Rapid Response and Differential Response

As public expectations in policing have evolved, citizens expect the police to respond immediately when called; however, many calls that the police receive are civil matters and are not criminal in nature. Examples would be things like someone calling the police because a local fast food restaurant closed 30 minutes earlier than their website stated or because they aren’t happy with a haircut or manicure. One of the most common non-criminal calls is someone locking their keys in their car and need it unlocked right away so they will not be late to work or an appointment. Many agencies will not answer these types of calls because they are not matters for the police unless there is a child or pet locked inside the car.  If someone is not happy with a haircut, then their recourse is to file a lawsuit or complaint with the State Board and not a police report. Sometimes, it can be so busy in some cities that officers are answering calls back to back and cannot respond to non-emergencies right away, especially if they are not criminal in nature.  Because of these heavy call loads in many cities, there are some reports that will be taken by a desk officer over the phone, such as a report of a bicycle stolen from a carport while the residents were gone Out of town for the weekend. Dispatchers are often required to decide on the priority of a call and the type of response it gets.  Many citizens in a “crisis”, whether it is an actual emergency or not, may not understand that their situation is not an emergency.  This is due to the natural feeling that it is the most important thing going on in their life at the time.

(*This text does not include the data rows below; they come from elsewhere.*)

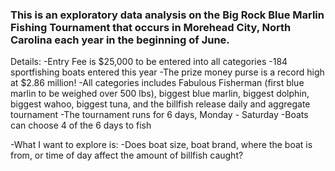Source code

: ### This is an exploratory data analysis on the Big Rock Blue Marlin Fishing Tournament that occurs in Morehead City, North Carolina each year in the beginning of June.

Details:
-Entry Fee is $25,000 to be entered into all categories
-184 sportfishing boats entered this year
-The prize money purse is a record high at $2.86 million!
-All categories includes Fabulous Fisherman (first blue marlin to be weighed over 500 lbs), biggest blue marlin, biggest dolphin, biggest wahoo, biggest tuna, and the billfish release daily and aggregate tournament
-The tournament runs for 6 days, Monday - Saturday
-Boats can choose 4 of the 6 days to fish

-What I want to explore is:
-Does boat size, boat brand, where the boat is from, or time of day affect the amount of billfish caught?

Our chapter this week discusses “rapid response” and “differential response” to calls for service.  Given these options, how do you think citizens feel about differential response and having their call be put on low priority or, even worse, having their situation handled by someone over the phone with no response to the scene at all?  Do you think it makes the citizen feel better to at least be able to make a report by phone if an immediate response to the scene is not possible?  Or, do you think it should be part of law enforcement’s responsibilities to respond, in person, to every citizen’s call regardless of nature or seriousness?  Explain your response and assume you are the Chief or Sheriff when formulating your response.